Why is the probability of return after exactly $2n$ steps in a simple symmetric random walk on $\mathbb{Z}$ given by
$\mathbb{P}(X_{2n} = i|X_{2n-1} \neq i,..., X_{1}\neq i,X_0 = i) = \frac{2n \choose n}{2^{2n}(2n-1)}$, $(*)$
as in this answer?
The probability of return after $2n$ steps is very clearly
$\mathbb{P}(X_{2n} =i|X_0=i) = $ $2n\choose n$ $p^nq^n = $ $2n\choose n$ $\frac{1}{2^{2n}}$ for a symmetric random walk with $p = q=1/2$.
But where does the $1/(2n-1)$ factor in $(*)$ come from?
Without loss of generality, let $i=0$. Note that you are dealing with a first passage time (i.e., the first time your random walk hits $0$), and therefore, it is not sufficient to just consider the current state at time $2n$.
In the second equation (the one not marked), you are calculating the probability of the following: in the first $2n$ steps, what is the probability that we returned to the origin (point $0$) at time $2n$, regardless of whether we have returned previously? To illustrate this point, here's a counter example of why your proposed answer is incorrect. Suppose we start at $0$, and the random walk makes the following steps: $RLRRLL$, then the first return time is 2 rather than $2(3) = 6$. Your proposed answer would be calculating probabilities of this form.
The $(2n-1)$ is to correct for this. Since $2n \choose n$ does not correct for the above (where it is possible to have passed by the origin in $2k$ steps for some $k < n$). Knowing this form, and by the above construction, one can verify by induction, but this feels like cheating. Lets try to derive this correction constant from scratch (using some heuristic arguments at times to avoid unnecessary complications).

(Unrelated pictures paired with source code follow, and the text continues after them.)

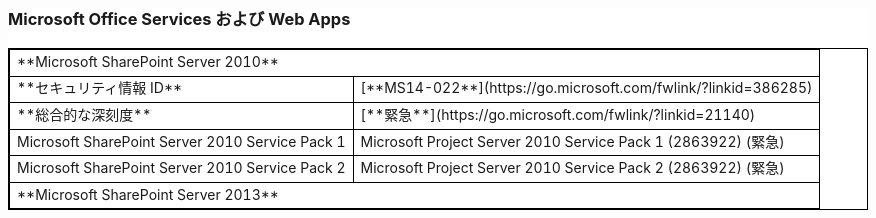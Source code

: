 ### Microsoft Office Services および Web Apps

 
<p> </p>  
<table style="border:1px solid black;">
<tr>
<td style="border:1px solid black;" colspan="2">
**Microsoft SharePoint Server 2010**

</td>
</tr>
<tr>
<td style="border:1px solid black;">
**セキュリティ情報 ID**

</td>
<td style="border:1px solid black;">
[**MS14-022**](https://go.microsoft.com/fwlink/?linkid=386285)

</td>
</tr>
<tr>
<td style="border:1px solid black;">
**総合的な深刻度**

</td>
<td style="border:1px solid black;">
[**緊急**](https://go.microsoft.com/fwlink/?linkid=21140)

</td>
</tr>
<tr>
<td style="border:1px solid black;">
Microsoft SharePoint Server 2010 Service Pack 1

</td>
<td style="border:1px solid black;">
Microsoft Project Server 2010 Service Pack 1  
(2863922)  
(緊急)

</td>
</tr>
<tr>
<td style="border:1px solid black;">
Microsoft SharePoint Server 2010 Service Pack 2

</td>
<td style="border:1px solid black;">
Microsoft Project Server 2010 Service Pack 2  
(2863922)  
(緊急)

</td>
</tr>
<tr>
<td style="border:1px solid black;" colspan="2">
**Microsoft SharePoint Server 2013**
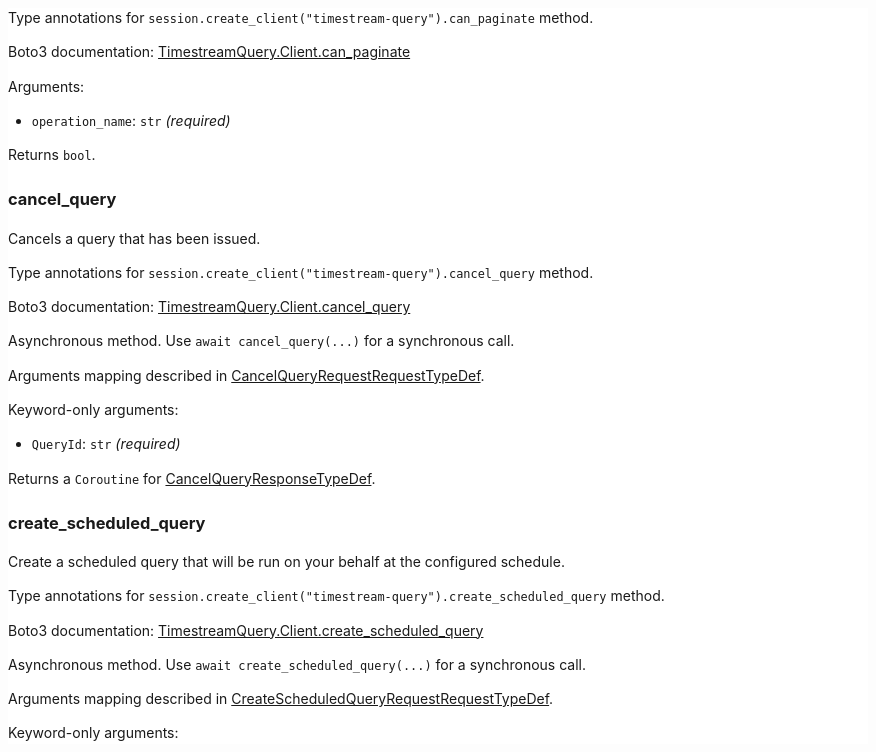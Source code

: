 Type annotations for `session.create_client("timestream-query").can_paginate`
method.

Boto3 documentation:
[TimestreamQuery.Client.can_paginate](https://boto3.amazonaws.com/v1/documentation/api/latest/reference/services/timestream-query.html#TimestreamQuery.Client.can_paginate)

Arguments:

- `operation_name`: `str` *(required)*

Returns `bool`.

<a id="cancel\_query"></a>

### cancel_query

Cancels a query that has been issued.

Type annotations for `session.create_client("timestream-query").cancel_query`
method.

Boto3 documentation:
[TimestreamQuery.Client.cancel_query](https://boto3.amazonaws.com/v1/documentation/api/latest/reference/services/timestream-query.html#TimestreamQuery.Client.cancel_query)

Asynchronous method. Use `await cancel_query(...)` for a synchronous call.

Arguments mapping described in
[CancelQueryRequestRequestTypeDef](./type_defs.md#cancelqueryrequestrequesttypedef).

Keyword-only arguments:

- `QueryId`: `str` *(required)*

Returns a `Coroutine` for
[CancelQueryResponseTypeDef](./type_defs.md#cancelqueryresponsetypedef).

<a id="create\_scheduled\_query"></a>

### create_scheduled_query

Create a scheduled query that will be run on your behalf at the configured
schedule.

Type annotations for
`session.create_client("timestream-query").create_scheduled_query` method.

Boto3 documentation:
[TimestreamQuery.Client.create_scheduled_query](https://boto3.amazonaws.com/v1/documentation/api/latest/reference/services/timestream-query.html#TimestreamQuery.Client.create_scheduled_query)

Asynchronous method. Use `await create_scheduled_query(...)` for a synchronous
call.

Arguments mapping described in
[CreateScheduledQueryRequestRequestTypeDef](./type_defs.md#createscheduledqueryrequestrequesttypedef).

Keyword-only arguments:
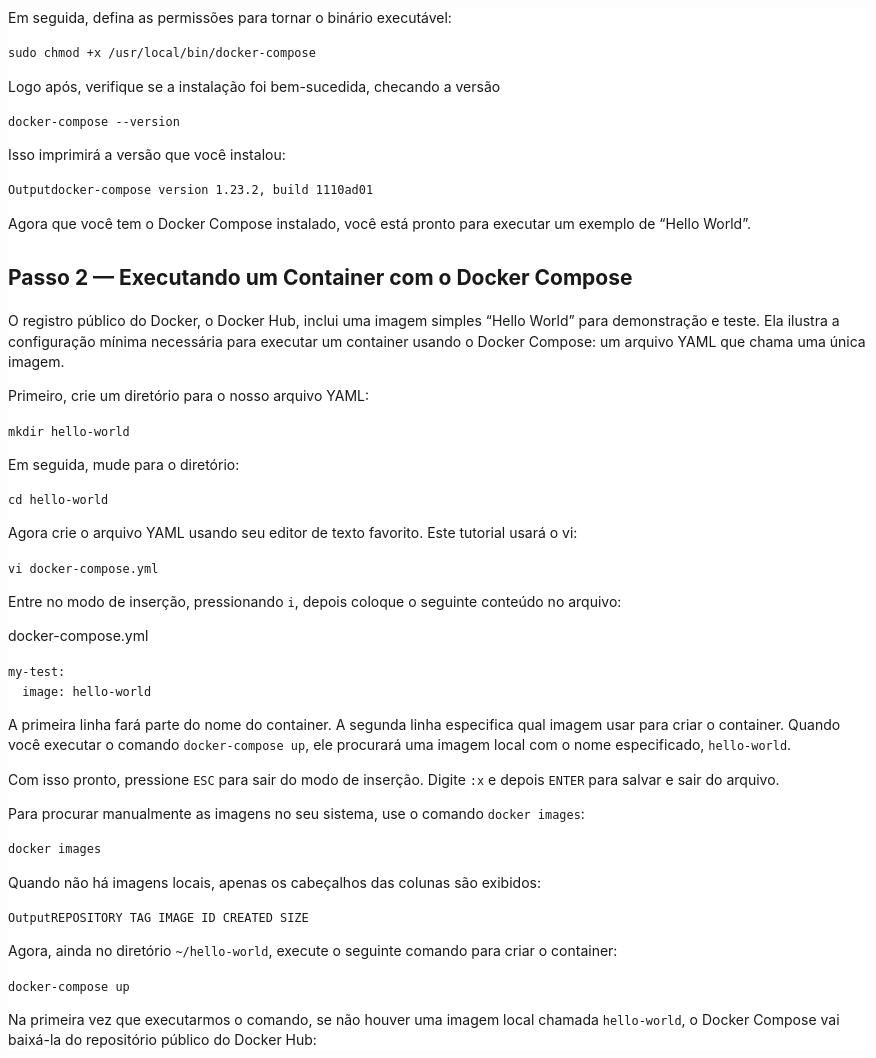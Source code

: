Em seguida, defina as permissões para tornar o binário executável:

    sudo chmod +x /usr/local/bin/docker-compose

Logo após, verifique se a instalação foi bem-sucedida, checando a versão

    docker-compose --version

Isso imprimirá a versão que você instalou:

    Outputdocker-compose version 1.23.2, build 1110ad01

Agora que você tem o Docker Compose instalado, você está pronto para executar um exemplo de “Hello World”.

## Passo 2 — Executando um Container com o Docker Compose

O registro público do Docker, o Docker Hub, inclui uma imagem simples “Hello World” para demonstração e teste. Ela ilustra a configuração mínima necessária para executar um container usando o Docker Compose: um arquivo YAML que chama uma única imagem.

Primeiro, crie um diretório para o nosso arquivo YAML:

    mkdir hello-world

Em seguida, mude para o diretório:

    cd hello-world

Agora crie o arquivo YAML usando seu editor de texto favorito. Este tutorial usará o vi:

    vi docker-compose.yml

Entre no modo de inserção, pressionando `i`, depois coloque o seguinte conteúdo no arquivo:

docker-compose.yml

    my-test:
      image: hello-world

A primeira linha fará parte do nome do container. A segunda linha especifica qual imagem usar para criar o container. Quando você executar o comando `docker-compose up`, ele procurará uma imagem local com o nome especificado, `hello-world`.

Com isso pronto, pressione `ESC` para sair do modo de inserção. Digite `:x` e depois `ENTER` para salvar e sair do arquivo.

Para procurar manualmente as imagens no seu sistema, use o comando `docker images`:

    docker images

Quando não há imagens locais, apenas os cabeçalhos das colunas são exibidos:

    OutputREPOSITORY TAG IMAGE ID CREATED SIZE

Agora, ainda no diretório `~/hello-world`, execute o seguinte comando para criar o container:

    docker-compose up

Na primeira vez que executarmos o comando, se não houver uma imagem local chamada `hello-world`, o Docker Compose vai baixá-la do repositório público do Docker Hub:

For convenience, let us introduce some notation. Let random variable $\tau_0$ be the first return time to $0$ (that is, $X_{\tau_0} = 0$). The probability $\mathbb{P}(X_{2n} =i|X_0=i)$ can be rewritten as, $$ \mathbb{P}(X_{2n} =i|X_0=i) = \mathbb{P}(\tau_0 = 2n \text{ and } \tau_0 \leq 2n), $$ and similarly, $$ \mathbb{P}(X_{2(n-1)} =i|X_0=i) = \mathbb{P}(\tau_0 = 2(n-1) \text{ and } \tau_0 \leq 2(n-1)). $$ Now, since the random walk follows the Markov property (the future only depends on the immediate past), we claim that the random walk 'restarts' every time it hits $0$. That is, every time the random walk hits $0$, we view this random walk as a new random walk with origin $0$. Therefore, using this line of reasoning, $$ \mathbb{P}(\tau_0 = 2n) = \mathbb{P}(\tau_0 = 2(n-1) \text{ and } \tau_0 \leq 2(n-1)) - \mathbb{P}(\tau_0 = 2n \text{ and } \tau_0 \leq 2n). $$ Rewriting $$ {2(n-1) \choose n-1} \frac{1}{2^{2(n-1)}} = {2n \choose n} \frac{n}{2n-1}\frac{1}{2^{2n}} 2, $$ and substituting this into the above equation yields the desired result.